# <center>Tabular Playground Series - May/2021<center>
## <center>Model Stacking using Logistic Regression as Meta-Learner<center>
---

Models used for stacking:
- [LightGBM](https://www.kaggle.com/jonaspalucibarbosa/tps05-21-lgbm-tuned-w-hyperopt)
- [Neural Network](https://www.kaggle.com/jonaspalucibarbosa/tps05-21-nn-with-keras-first-nn)
- KNN (w/Log Transformation and Standard Scaler applied to features)
- Logistic Regression (w/Log Transformation applied to features)
- Multinomial Naive Bayers (w/Log Transformation applied to features)
    

My other notebooks in this competition:
- [Tabular Playground Series - May/2021: LightGBM Tuned with Hyperopt](https://www.kaggle.com/jonaspalucibarbosa/tps05-21-lgbm-tuned-w-hyperopt)
- [Tabular Playground Series - May/2021: Neural Network with Keras](https://www.kaggle.com/jonaspalucibarbosa/tps05-21-nn-with-keras-first-nn)    
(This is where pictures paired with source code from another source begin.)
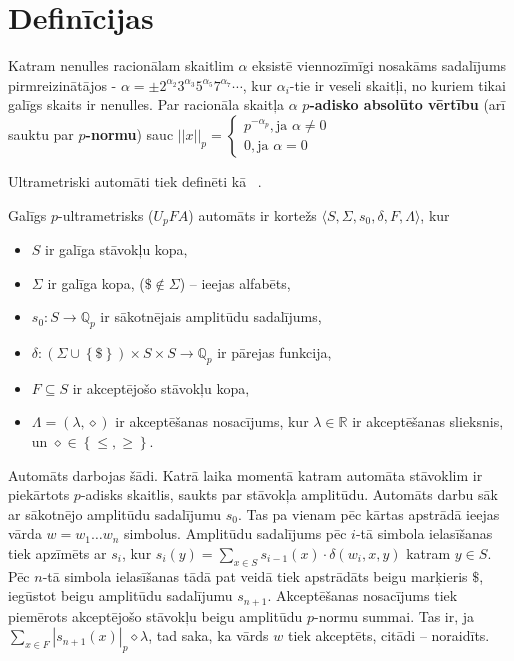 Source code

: \documentclass{ludis}
\begin{document}
\chapter {Definīcijas}
\begin{definicija}
Katram nenulles racionālam skaitlim $\alpha$ eksistē viennozīmīgi nosakāms sadalījums pirmreizinātājos - $\alpha = \pm 2^{\alpha_2}3^{\alpha_3}5^{\alpha_5}7^{\alpha_7} \cdots$, kur $\alpha_i$-tie ir veseli skaitļi, no kuriem tikai galīgs skaits ir nenulles. Par racionāla skaitļa $\alpha$ \textbf{$p$-adisko absolūto vērtību} (arī sauktu par \textbf{$p$-normu}) sauc 
$||x||_p = \begin{cases}
p^{-\alpha_p}, \textrm{ja } \alpha \neq 0 \\
0, \textrm{ja } \alpha = 0
\end{cases} $
\end{definicija}


Ultrametriski automāti tiek definēti kā ~\citep{KasparsBalodis2013}.
\begin{definicija}
Galīgs $p$-ultrametrisks ($U_pFA$) automāts ir kortežs $\langle S, \Sigma, s_0, \delta, F, \Lambda \rangle$, kur
\begin{itemize}
  \item $S$ ir galīga stāvokļu kopa,
  \item $\Sigma$ ir galīga kopa, ($\$ \notin \Sigma$) -- ieejas alfabēts,
  \item $s_0:S \rightarrow \mathbb{Q}_p$ ir sākotnējais amplitūdu sadalījums, %
  \item $\delta: \left( \Sigma \cup \left\{ \$ \right\} \right) \times S \times S \rightarrow \mathbb{Q}_p$ ir pārejas funkcija,
  \item $F \subseteq S$ ir akceptējošo stāvokļu kopa,
  \item $\Lambda = \left( \lambda, \diamond \right)$ ir akceptēšanas nosacījums, kur $\lambda \in \mathbb{R}$ ir akceptēšanas slieksnis, un $\diamond \in \left\{ \leq, \geq \right\}$.
\end{itemize}
Automāts darbojas šādi. %
Katrā laika momentā katram automāta stāvoklim ir piekārtots $p$-adisks skaitlis, saukts par stāvokļa amplitūdu.
Automāts darbu sāk ar sākotnējo amplitūdu sadalījumu $s_0$.
Tas pa vienam pēc kārtas apstrādā ieejas vārda $w = w_1 \ldots w_n$ simbolus.
Amplitūdu sadalījums pēc $i$-tā simbola ielasīšanas tiek apzīmēts ar $s_i$, kur
$s_i(y) = \sum_{x \in S}{s_{i-1}(x) \cdot \delta \left( w_i, x, y \right) }$ katram $y \in S$.
Pēc $n$-tā simbola ielasīšanas tādā pat veidā tiek apstrādāts beigu marķieris $\$$, iegūstot beigu amplitūdu sadalījumu $s_{n+1}$.
Akceptēšanas nosacījums tiek piemērots akceptējošo stāvokļu beigu amplitūdu $p$-normu summai. Tas ir, ja $\sum_{x \in F}{\left| s_{n+1}(x) \right|_p} \diamond \lambda$, tad saka, ka vārds $w$ tiek akceptēts, citādi -- noraidīts.
\end{definicija}
\end{document}
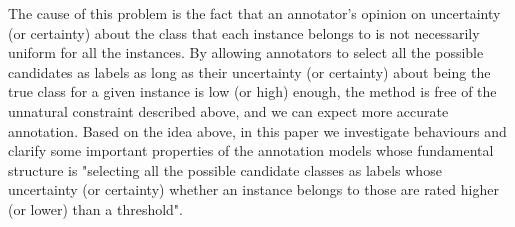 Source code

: \documentclass[a4paper,conference]{IEEEtran}
\begin{document}
The cause of this problem is the fact that an annotator's opinion on uncertainty (or certainty) about the class that each instance belongs to is not necessarily uniform for all the instances.
By allowing annotators to select all the possible candidates as labels as long as their uncertainty (or certainty) about being the true class for a given instance is low (or high) enough, the method is free of the unnatural constraint described above, and we can expect more accurate annotation.
Based on the idea above, in this paper we investigate behaviours and clarify some important properties of the annotation models whose fundamental structure is "selecting all the possible candidate classes as labels whose uncertainty (or certainty) whether an instance belongs to those are rated higher (or lower) than a threshold".
\end{document}
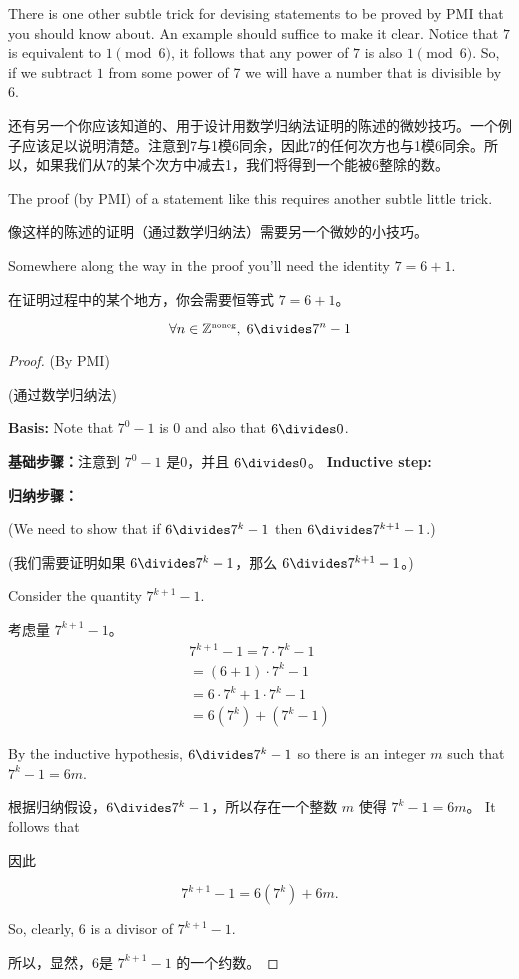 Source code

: There is one other subtle trick for devising statements to be
proved by PMI that you should know about.  An example should 
suffice to make it clear.  Notice that $7$ is equivalent to $1 \pmod{6}$,
it follows that any power of $7$ is also $1 \pmod{6}$.  So, if we subtract
$1$ from some power of 7 we will have a number that is divisible by $6$.

还有另一个你应该知道的、用于设计用数学归纳法证明的陈述的微妙技巧。一个例子应该足以说明清楚。注意到7与1模6同余，因此7的任何次方也与1模6同余。所以，如果我们从7的某个次方中减去1，我们将得到一个能被6整除的数。

The proof (by PMI) of a statement like this requires another subtle little
trick.

像这样的陈述的证明（通过数学归纳法）需要另一个微妙的小技巧。

Somewhere along the way in the proof you'll need the identity $7=6+1$.

在证明过程中的某个地方，你会需要恒等式 $7=6+1$。

\begin{thm}
\[ \forall n \in \Naturals, \; 6 \divides 7^n-1 \]
\end{thm}

\begin{proof} (By PMI)

(通过数学归纳法)

{\bf Basis:}  Note that $7^0-1$ is $0$ and also that $6 \divides 0$.

{\bf 基础步骤：}注意到 $7^0-1$ 是0，并且 $6 \divides 0$。
{\bf Inductive step:}  

{\bf 归纳步骤：}

\noindent (We need to show that if $6 \divides 7^k-1$ then $6 \divides 7^{k+1}-1$.)

\noindent (我们需要证明如果 $6 \divides 7^k-1$，那么 $6 \divides 7^{k+1}-1$。)

\noindent Consider the quantity $7^{k+1}-1$.

\noindent 考虑量 $7^{k+1}-1$。
\begin{gather*}
7^{k+1}-1 = 7 \cdot 7^k -1 \\
 = (6 + 1) \cdot 7^k - 1 \\
 = 6 \cdot 7^k + 1 \cdot 7^k - 1\\
 = 6(7^k) + (7^k - 1)
\end{gather*}

\noindent By the inductive hypothesis, $6 \divides 7^k - 1$ so there is
an integer $m$ such that $7^k - 1 = 6m$.

\noindent 根据归纳假设，$6 \divides 7^k - 1$，所以存在一个整数 $m$ 使得 $7^k - 1 = 6m$。
It follows that

因此

\[ 7^{k+1}-1 = 6(7^k) + 6m. \]

So, clearly, $6$ is a divisor of $7^{k+1}-1$.

所以，显然，6是 $7^{k+1}-1$ 的一个约数。
\end{proof}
## Importing Libraries and Datasets

In [None]:
import pandas as pd       
import matplotlib as mat
import matplotlib.pyplot as plt    
import numpy as np
import seaborn as sns
%matplotlib inline

from sklearn.model_selection import train_test_split
from sklearn import metrics
from sklearn.pipeline import Pipeline
from sklearn.model_selection import cross_val_score
from sklearn.model_selection import StratifiedKFold
from sklearn.preprocessing import LabelEncoder
from sklearn.preprocessing import StandardScaler

#from lightgbm import LGBMClassifier
from sklearn.linear_model import LogisticRegression

In [None]:
df_train = pd.read_csv('../input/tabular-playground-series-may-2021/train.csv', index_col = 'id')
Y_train = df_train['target'].copy()
X_train = df_train.copy().drop('target', axis = 1)

X_test = pd.read_csv('../input/tabular-playground-series-may-2021/test.csv', index_col = 'id')

In [None]:
oof_lgb = pd.read_csv("../input/tps05-21-lgbm-tuned-w-hyperopt/lgbm_train_oof.csv")
test_lgb = pd.read_csv("../input/tps05-21-lgbm-tuned-w-hyperopt/submission.csv", index_col = 'id')

oof_knn = pd.read_csv("../input/tps05-21-knn/knn_train_oof.csv")
test_knn = pd.read_csv("../input/tps05-21-knn/submission.csv", index_col = 'id')

oof_nn = pd.read_csv("../input/tps05-21-nn-with-keras-first-nn/nn_train_oof.csv")
test_nn = pd.read_csv("../input/tps05-21-nn-with-keras-first-nn/submission.csv", index_col = 'id')

oof_lr = pd.read_csv("../input/tps05-21-logistic-regression/lr_train_oof.csv")
test_lr = pd.read_csv("../input/tps05-21-logistic-regression/submission.csv", index_col = 'id')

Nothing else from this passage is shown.